Well, our worst of the decade storm is over and most of the several hundred thousand folk who lost power now have it back on again. Nature's little Christmas gifts? Amazing how much of civilization goes away when the power goes out, huh? No, I don't mean looting and mayhem, but all those things we take for granted....light when the sun sets at about 4 PM, heat that doesn't take any particular work or foresight, entertainment. Jobs. Hot showers! I got a good chunk of next year's heating delivered to the door of (and on top of) my woodshed. I've decided this is just the gods' way of a: letting me avoid felling trees and b: testing my learning curve to see if I can avoid dropping a hung up tree on my head
this year. (I plan to pass that test. I passed the reflex and cardio test last year and I don't need the stimulation again, thank you.)

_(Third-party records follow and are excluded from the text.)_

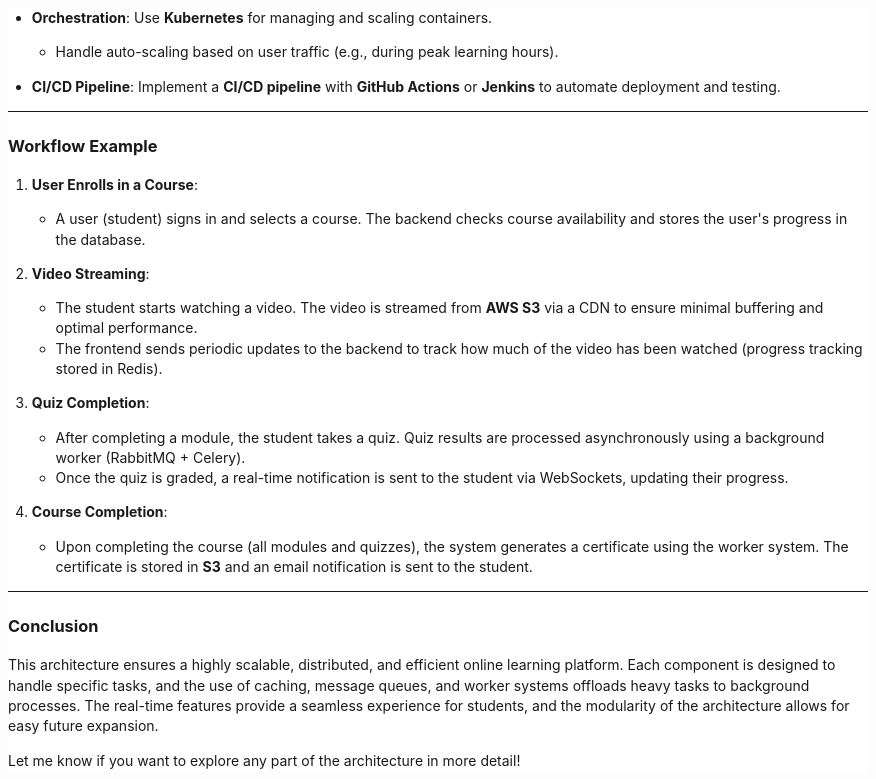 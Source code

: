 - **Orchestration**: Use **Kubernetes** for managing and scaling containers.
  - Handle auto-scaling based on user traffic (e.g., during peak learning hours).

- **CI/CD Pipeline**: Implement a **CI/CD pipeline** with **GitHub Actions** or **Jenkins** to automate deployment and testing.

---

### **Workflow Example**
1. **User Enrolls in a Course**: 
   - A user (student) signs in and selects a course. The backend checks course availability and stores the user's progress in the database.
   
2. **Video Streaming**:
   - The student starts watching a video. The video is streamed from **AWS S3** via a CDN to ensure minimal buffering and optimal performance.
   - The frontend sends periodic updates to the backend to track how much of the video has been watched (progress tracking stored in Redis).
   
3. **Quiz Completion**:
   - After completing a module, the student takes a quiz. Quiz results are processed asynchronously using a background worker (RabbitMQ + Celery).
   - Once the quiz is graded, a real-time notification is sent to the student via WebSockets, updating their progress.

4. **Course Completion**:
   - Upon completing the course (all modules and quizzes), the system generates a certificate using the worker system. The certificate is stored in **S3** and an email notification is sent to the student.

---

### **Conclusion**
This architecture ensures a highly scalable, distributed, and efficient online learning platform. Each component is designed to handle specific tasks, and the use of caching, message queues, and worker systems offloads heavy tasks to background processes. The real-time features provide a seamless experience for students, and the modularity of the architecture allows for easy future expansion.

Let me know if you want to explore any part of the architecture in more detail!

Of course I got email from my Working Assets Long Distance offering Carbon Offsets as the perfect (PC) Christmas present. Grrrr.... I'd do another page long rant about that, but I would say the same things I did last time. For the mere cost of $55.... Then you can drive your SUV all year, feel smug, and vote against those global warming bills that might inhibit your lifestyle (which is now carbon neutral). Okay. Deep breath. Put the Grinch back in the box. Let's enjoy the various festivals of lights that just about all cultures and religions do this time of year. (How not when the daylight starts fading just about the time the sun gets well up?). (But you WILL use those nice LED lights, right? The ones that use about a tenth of the electricity of those pretty twinkle lights?). I'm not going to fuss at menorahs.

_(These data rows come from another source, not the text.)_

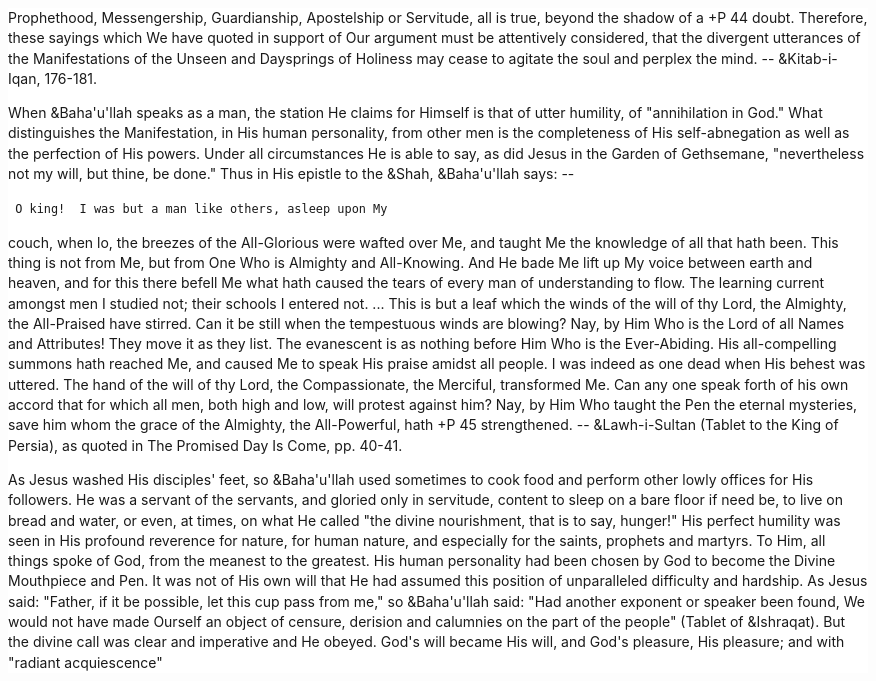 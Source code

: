    Prophethood, Messengership, Guardianship, Apostelship
   or Servitude, all is true, beyond the shadow of a
+P 44
   doubt.  Therefore, these sayings which We have quoted in
   support of Our argument must be attentively considered,
   that the divergent utterances of the Manifestations of the
   Unseen and Daysprings of Holiness may cease to agitate
   the soul and perplex the mind. -- &amp;Kitab-i-Iqan, 176-181.
 
   When &amp;Baha'u'llah speaks as a man, the station He claims for
Himself is that of utter humility, of "annihilation in God."
What distinguishes the Manifestation, in His human personality,
from other men is the completeness of His self-abnegation
as well as the perfection of His powers.  Under all circumstances
He is able to say, as did Jesus in the Garden of Gethsemane,
"nevertheless not my will, but thine, be done."  Thus
in His epistle to the &amp;Shah, &amp;Baha'u'llah says: --
 
     O king!  I was but a man like others, asleep upon My
   couch, when lo, the breezes of the All-Glorious were
   wafted over Me, and taught Me the knowledge of all that
   hath been.  This thing is not from Me, but from One Who
   is Almighty and All-Knowing.  And He bade Me lift up
   My voice between earth and heaven, and for this there
   befell Me what hath caused the tears of every man of understanding
   to flow.  The learning current amongst men I
   studied not; their schools I entered not. ... This is but a
   leaf which the winds of the will of thy Lord, the Almighty,
   the All-Praised have stirred.  Can it be still when
   the tempestuous winds are blowing?  Nay, by Him Who is
   the Lord of all Names and Attributes!  They move it as
   they list.  The evanescent is as nothing before Him Who is
   the Ever-Abiding.  His all-compelling summons hath
   reached Me, and caused Me to speak His praise amidst
   all people.  I was indeed as one dead when His behest was
   uttered.  The hand of the will of thy Lord, the Compassionate,
   the Merciful, transformed Me.  Can any one
   speak forth of his own accord that for which all men,
   both high and low, will protest against him?  Nay, by Him
   Who taught the Pen the eternal mysteries, save him whom
   the grace of the Almighty, the All-Powerful, hath
+P 45
   strengthened. -- &amp;Lawh-i-Sultan (Tablet to the King of Persia),
   as quoted in The Promised Day Is Come, pp. 40-41.
 
   As Jesus washed His disciples' feet, so &amp;Baha'u'llah used
sometimes to cook food and perform other lowly offices for
His followers.  He was a servant of the servants, and gloried
only in servitude, content to sleep on a bare floor if need be,
to live on bread and water, or even, at times, on what He called
"the divine nourishment, that is to say, hunger!"  His perfect
humility was seen in His profound reverence for nature, for
human nature, and especially for the saints, prophets and
martyrs.  To Him, all things spoke of God, from the meanest to
the greatest.
   His human personality had been chosen by God to become
the Divine Mouthpiece and Pen.  It was not of His own will that
He had assumed this position of unparalleled difficulty and
hardship.  As Jesus said:  "Father, if it be possible, let this cup
pass from me," so &amp;Baha'u'llah said:  "Had another exponent or
speaker been found, We would not have made Ourself an object
of censure, derision and calumnies on the part of the people"
(Tablet of &amp;Ishraqat).  But the divine call was clear and
imperative and He obeyed.  God's will became His will, and
God's pleasure, His pleasure; and with "radiant acquiescence"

Just to counterbalance the grinchiness...our local birdfeeder raiding squirrel provided a bit of lightness for us all. Now I wouldn't mind sharing with the squirrels if they shared with the birds. Which they don't. So we have a running game of let the dogs out who chase the squirrel to the fence and all have a good time. Well, the squirrel probably doesn't, but neither does he have such a bad time that he doesn't come back. But one squirrel had the smarts to realize that if he just sat tight in the feeder on the deck, the dogs ran to the fence, expecting him to oblige. Sorry, dogs, he's beating you in the IQ competition. I finally had enough of him and swatted him off the feeder with a broom. (Sorry, I am NOT PC about fox squirrels). The squirrel went flying through the air and met DJ, my four year old Rottie in mid leap. Squirrel wrapped himself around DJ's muzzle like a little red-fur muff, head tucked under tail, hanging on for dear life. DJ levitated straight up about six feet in the air, his eyes wild. Annie, my puppy, was of course, right on his heels, her goal his furry nose-warmer. The squirrel, obviously realizing that what goes up is going to come down again, departed DJ's muzzle at the height of his leap, violating at least a couple of laws of physics as he accelerated horozontally onto the big locust tree at the fence (the one that did not fall down this year). I, of course, was in serious danger of falling over the deck railing or herniating myself laughing. DJ was embarassed and Annie was simply ticked off. You could read the 'why didn't you just hold still, idiot!' in her body language as she glowered at DJ and staked out the tree. Did the squirrel suffer? Not enough to keep him out of the feeder, but he no longer sits and watches the dogs run to the fence. He beats it. So balance is restored.